The file name is organisational. The category exposed in findings comes from the top-level name: field inside the YAML, falling back to the file name if name: is omitted.

Schema

name: <category-name>     # category emitted in findings
patterns:
  - id: <opaque-id>       # required — see "ID stability" below
    regex: <pattern>      # required
    severity: <level>     # one of: info | low | medium | high | critical
    confidence: <0..10>   # detection confidence band
    cwe: <CWE-NNN>        # optional — Common Weakness Enumeration reference
    title: <short>        # human-readable headline
    description: <prose>  # detail shown in reports
    provider: <name>      # optional — surfaced as Finding.Provider
    revocationUrl: <url>  # optional — surfaced as Finding.RevokeUrl

provider and revocationUrl are optional metadata that flow straight into findings. They are most useful for cloud-vendor secrets (AWS, GitHub, Stripe, …) where the operator needs an immediate "go here to rotate this credential" link. Patterns without a single canonical provider (generic JWT, generic secret-assignment, placeholder strings) leave both fields unset.

ID stability

Pattern IDs are opaque identifiers, not a public API:

  • They are stable in practice — renaming an ID is a breaking change for anyone who has stored historical scan results that reference it.
  • They are not used by code as a lookup key for behaviour. All metadata that scanners need (category, severity, provider, revocation URL) lives on the pattern definition itself.
  • Tests never assert specific IDs; they assert behaviour (e.g. "this sample is flagged with severity=critical").
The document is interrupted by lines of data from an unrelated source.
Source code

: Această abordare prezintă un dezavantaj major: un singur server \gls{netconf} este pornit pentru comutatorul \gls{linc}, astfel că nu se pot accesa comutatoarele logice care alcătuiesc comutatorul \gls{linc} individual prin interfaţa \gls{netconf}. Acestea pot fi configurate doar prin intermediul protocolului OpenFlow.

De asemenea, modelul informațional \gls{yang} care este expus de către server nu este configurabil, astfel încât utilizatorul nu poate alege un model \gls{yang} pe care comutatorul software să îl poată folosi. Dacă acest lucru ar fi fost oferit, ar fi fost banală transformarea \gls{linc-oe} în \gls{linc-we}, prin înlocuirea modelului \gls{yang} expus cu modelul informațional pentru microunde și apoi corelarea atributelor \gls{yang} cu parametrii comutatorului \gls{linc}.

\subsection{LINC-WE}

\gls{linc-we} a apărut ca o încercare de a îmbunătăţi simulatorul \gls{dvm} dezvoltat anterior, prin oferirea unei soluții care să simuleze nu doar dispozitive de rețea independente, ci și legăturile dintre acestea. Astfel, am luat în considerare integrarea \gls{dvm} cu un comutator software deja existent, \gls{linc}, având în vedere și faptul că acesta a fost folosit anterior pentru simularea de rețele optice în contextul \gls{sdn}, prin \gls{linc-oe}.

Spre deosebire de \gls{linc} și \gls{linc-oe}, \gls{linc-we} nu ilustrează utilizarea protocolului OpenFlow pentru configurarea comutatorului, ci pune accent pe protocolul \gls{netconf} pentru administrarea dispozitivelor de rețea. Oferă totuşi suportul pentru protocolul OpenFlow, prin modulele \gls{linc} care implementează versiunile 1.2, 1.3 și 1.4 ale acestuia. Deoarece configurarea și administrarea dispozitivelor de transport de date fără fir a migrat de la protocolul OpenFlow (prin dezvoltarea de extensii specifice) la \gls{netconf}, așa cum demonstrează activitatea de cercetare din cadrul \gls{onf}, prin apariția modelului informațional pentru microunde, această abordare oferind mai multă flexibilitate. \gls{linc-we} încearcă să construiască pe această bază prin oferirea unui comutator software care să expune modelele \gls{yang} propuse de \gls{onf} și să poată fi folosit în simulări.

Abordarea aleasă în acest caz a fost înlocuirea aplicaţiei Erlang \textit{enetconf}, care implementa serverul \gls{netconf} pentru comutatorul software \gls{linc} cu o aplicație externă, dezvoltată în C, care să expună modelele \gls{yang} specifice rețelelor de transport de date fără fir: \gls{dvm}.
When you add a pattern, you don't need a matching test that hardcodes the new ID.

If you need to rename an ID, treat it like any other breaking metadata change and bump documentation that mentions it.

Adding a custom pattern

Two paths depending on whether the pattern is for everyone or just your deployment:

For everyone — contribute upstream: open a PR against agentsmith-skills, add or extend a YAML under patterns/. The next release ships it.
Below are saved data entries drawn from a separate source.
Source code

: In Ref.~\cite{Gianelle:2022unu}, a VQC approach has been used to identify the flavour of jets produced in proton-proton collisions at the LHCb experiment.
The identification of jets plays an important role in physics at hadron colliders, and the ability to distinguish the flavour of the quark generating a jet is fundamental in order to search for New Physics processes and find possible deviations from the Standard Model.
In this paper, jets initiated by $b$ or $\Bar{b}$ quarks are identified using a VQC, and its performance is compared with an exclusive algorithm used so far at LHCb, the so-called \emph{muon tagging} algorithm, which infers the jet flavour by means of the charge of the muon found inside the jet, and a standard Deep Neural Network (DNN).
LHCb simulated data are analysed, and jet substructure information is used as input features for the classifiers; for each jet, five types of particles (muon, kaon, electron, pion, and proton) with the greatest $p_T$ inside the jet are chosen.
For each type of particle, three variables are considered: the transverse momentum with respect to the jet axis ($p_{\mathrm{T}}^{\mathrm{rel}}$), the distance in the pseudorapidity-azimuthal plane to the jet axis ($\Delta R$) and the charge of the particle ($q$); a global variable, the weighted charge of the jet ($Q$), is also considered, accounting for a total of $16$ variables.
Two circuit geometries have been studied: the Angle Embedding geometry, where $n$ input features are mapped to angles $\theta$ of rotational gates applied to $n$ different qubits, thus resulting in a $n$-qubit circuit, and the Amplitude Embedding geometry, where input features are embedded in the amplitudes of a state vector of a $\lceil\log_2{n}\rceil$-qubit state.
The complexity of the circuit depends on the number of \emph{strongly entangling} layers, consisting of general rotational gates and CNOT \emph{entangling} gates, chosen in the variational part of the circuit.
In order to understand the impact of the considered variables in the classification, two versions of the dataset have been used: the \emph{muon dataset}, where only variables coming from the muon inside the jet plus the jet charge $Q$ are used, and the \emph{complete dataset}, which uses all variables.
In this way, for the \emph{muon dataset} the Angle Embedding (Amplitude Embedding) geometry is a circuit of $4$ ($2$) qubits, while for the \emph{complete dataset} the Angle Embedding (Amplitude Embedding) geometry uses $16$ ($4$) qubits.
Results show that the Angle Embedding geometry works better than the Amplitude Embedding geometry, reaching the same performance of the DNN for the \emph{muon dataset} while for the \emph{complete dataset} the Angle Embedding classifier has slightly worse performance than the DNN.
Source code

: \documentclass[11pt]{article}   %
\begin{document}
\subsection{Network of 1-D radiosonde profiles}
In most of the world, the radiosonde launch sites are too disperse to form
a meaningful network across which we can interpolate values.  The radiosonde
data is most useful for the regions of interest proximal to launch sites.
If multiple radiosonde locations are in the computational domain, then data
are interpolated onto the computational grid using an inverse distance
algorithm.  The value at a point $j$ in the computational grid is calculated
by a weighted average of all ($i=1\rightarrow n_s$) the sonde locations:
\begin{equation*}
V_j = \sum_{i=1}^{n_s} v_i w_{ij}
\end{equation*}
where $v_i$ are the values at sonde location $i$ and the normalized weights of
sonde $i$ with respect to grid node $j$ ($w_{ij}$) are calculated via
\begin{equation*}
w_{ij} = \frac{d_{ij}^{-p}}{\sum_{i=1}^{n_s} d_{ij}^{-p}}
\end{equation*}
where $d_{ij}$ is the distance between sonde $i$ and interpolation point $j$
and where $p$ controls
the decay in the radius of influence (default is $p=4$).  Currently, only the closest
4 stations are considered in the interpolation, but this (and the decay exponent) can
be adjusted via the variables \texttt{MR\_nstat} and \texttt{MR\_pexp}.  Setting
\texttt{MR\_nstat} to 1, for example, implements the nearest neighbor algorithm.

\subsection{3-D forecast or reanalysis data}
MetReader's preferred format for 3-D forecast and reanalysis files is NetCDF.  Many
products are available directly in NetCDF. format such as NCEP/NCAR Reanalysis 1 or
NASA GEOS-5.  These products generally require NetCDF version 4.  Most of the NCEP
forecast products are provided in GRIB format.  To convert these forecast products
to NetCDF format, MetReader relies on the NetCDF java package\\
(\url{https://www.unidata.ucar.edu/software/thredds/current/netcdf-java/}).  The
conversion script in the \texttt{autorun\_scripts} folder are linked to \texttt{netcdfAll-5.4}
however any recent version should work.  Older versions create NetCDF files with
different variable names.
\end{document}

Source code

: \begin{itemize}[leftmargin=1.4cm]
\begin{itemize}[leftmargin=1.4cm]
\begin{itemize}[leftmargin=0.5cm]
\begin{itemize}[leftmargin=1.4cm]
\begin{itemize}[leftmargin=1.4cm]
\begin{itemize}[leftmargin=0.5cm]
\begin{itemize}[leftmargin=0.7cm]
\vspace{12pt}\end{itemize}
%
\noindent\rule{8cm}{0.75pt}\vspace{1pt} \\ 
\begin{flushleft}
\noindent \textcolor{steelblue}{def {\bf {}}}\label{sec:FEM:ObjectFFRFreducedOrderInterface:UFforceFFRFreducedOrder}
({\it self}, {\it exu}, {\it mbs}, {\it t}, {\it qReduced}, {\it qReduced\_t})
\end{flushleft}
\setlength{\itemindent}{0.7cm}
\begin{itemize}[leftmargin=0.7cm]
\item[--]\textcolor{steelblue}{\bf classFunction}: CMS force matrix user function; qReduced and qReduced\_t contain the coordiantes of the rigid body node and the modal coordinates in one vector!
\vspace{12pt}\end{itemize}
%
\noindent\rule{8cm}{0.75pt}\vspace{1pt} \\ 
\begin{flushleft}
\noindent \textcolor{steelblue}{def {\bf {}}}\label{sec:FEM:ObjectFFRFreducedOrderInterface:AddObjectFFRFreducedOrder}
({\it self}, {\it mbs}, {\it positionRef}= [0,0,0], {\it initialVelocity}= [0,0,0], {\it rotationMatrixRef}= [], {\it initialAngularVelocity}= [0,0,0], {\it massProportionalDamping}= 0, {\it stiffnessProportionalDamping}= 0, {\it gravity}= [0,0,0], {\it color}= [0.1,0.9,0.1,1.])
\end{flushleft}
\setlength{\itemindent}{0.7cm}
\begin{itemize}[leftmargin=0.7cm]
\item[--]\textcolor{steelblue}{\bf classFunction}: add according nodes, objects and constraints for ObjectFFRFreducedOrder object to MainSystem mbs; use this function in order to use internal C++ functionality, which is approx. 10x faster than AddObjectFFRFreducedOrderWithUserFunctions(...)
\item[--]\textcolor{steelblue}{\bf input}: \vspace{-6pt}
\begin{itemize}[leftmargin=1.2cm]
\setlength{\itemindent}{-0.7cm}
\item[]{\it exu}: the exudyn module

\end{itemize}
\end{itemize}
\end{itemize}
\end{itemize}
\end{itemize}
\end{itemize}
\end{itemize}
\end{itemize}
For your deployment only — operator override: point AGENTSMITH_CONFIG_DIR at a directory that contains a patterns/ subfolder with your custom YAMLs. The resolver picks that location up before the catalog. Mix-and-match isn't supported in this slice — when the override path is set, the catalog patterns are not also loaded; copy any defaults you want to keep into your override directory.
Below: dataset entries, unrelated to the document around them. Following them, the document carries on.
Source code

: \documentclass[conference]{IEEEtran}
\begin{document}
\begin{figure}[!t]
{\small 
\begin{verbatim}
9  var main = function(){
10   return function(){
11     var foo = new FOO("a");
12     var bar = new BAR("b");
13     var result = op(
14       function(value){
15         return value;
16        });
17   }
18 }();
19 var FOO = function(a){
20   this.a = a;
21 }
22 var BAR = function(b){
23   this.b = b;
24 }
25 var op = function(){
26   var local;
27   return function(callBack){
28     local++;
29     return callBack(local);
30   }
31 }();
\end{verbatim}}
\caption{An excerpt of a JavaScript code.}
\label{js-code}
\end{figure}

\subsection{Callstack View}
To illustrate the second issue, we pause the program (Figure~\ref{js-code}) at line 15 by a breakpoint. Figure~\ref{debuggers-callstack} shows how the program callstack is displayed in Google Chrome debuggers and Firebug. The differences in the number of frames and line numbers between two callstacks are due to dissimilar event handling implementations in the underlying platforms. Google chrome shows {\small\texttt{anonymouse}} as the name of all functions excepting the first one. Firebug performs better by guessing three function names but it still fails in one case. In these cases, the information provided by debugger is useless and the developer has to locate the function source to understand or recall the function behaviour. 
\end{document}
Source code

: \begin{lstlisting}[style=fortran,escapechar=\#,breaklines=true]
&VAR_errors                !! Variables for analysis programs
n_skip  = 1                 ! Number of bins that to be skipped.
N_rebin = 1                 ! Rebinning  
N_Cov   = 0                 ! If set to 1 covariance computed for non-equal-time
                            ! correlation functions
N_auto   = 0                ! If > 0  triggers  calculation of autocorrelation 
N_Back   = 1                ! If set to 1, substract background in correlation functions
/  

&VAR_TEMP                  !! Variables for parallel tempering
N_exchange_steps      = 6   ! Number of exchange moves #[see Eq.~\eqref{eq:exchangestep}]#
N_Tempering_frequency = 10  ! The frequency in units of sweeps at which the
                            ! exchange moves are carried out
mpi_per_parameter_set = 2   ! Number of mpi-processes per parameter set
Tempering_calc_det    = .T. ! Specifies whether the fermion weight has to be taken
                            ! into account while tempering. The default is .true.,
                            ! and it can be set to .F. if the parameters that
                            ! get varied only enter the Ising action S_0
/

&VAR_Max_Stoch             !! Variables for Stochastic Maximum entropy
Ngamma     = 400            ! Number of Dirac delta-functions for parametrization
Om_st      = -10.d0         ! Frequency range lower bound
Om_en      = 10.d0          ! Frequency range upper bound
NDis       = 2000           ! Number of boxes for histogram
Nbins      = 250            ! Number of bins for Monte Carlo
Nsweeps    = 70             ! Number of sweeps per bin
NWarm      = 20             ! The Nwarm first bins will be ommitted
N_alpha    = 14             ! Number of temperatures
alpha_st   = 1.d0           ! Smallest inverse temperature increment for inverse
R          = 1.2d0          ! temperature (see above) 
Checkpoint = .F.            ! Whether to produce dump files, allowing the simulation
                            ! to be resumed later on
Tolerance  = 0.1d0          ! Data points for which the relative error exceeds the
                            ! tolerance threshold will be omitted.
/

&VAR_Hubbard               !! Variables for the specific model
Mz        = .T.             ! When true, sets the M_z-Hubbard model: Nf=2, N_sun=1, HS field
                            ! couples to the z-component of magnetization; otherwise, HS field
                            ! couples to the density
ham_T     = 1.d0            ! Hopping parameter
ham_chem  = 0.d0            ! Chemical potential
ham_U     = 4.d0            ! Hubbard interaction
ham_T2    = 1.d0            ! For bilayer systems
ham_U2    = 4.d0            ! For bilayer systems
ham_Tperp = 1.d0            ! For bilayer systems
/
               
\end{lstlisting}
# ${AGENTSMITH_CONFIG_DIR}/patterns/my-org.yaml
name: my-org
patterns:
  - id: internal-api-key
    regex: "MYORG-[A-Z0-9]{32}"
    severity: critical
    confidence: 9
    cwe: CWE-798
    title: "Internal API Key"
    description: "Hardcoded internal API key  must be rotated via vault."
    provider: "MyOrg Vault"
    revocationUrl: "https://vault.internal.myorg/keys"

Where patterns flow

  • Static scan → PatternFileMatcher emits PatternFindings carrying provider and revokeUrl directly from the YAML.
  • Git history scan → GitDiffSecretMatcher uses the same YAMLs filtered to category=secrets.
  • SARIF / Markdown / JSON reports include provider and revokeUrl whenever the matched pattern provides them.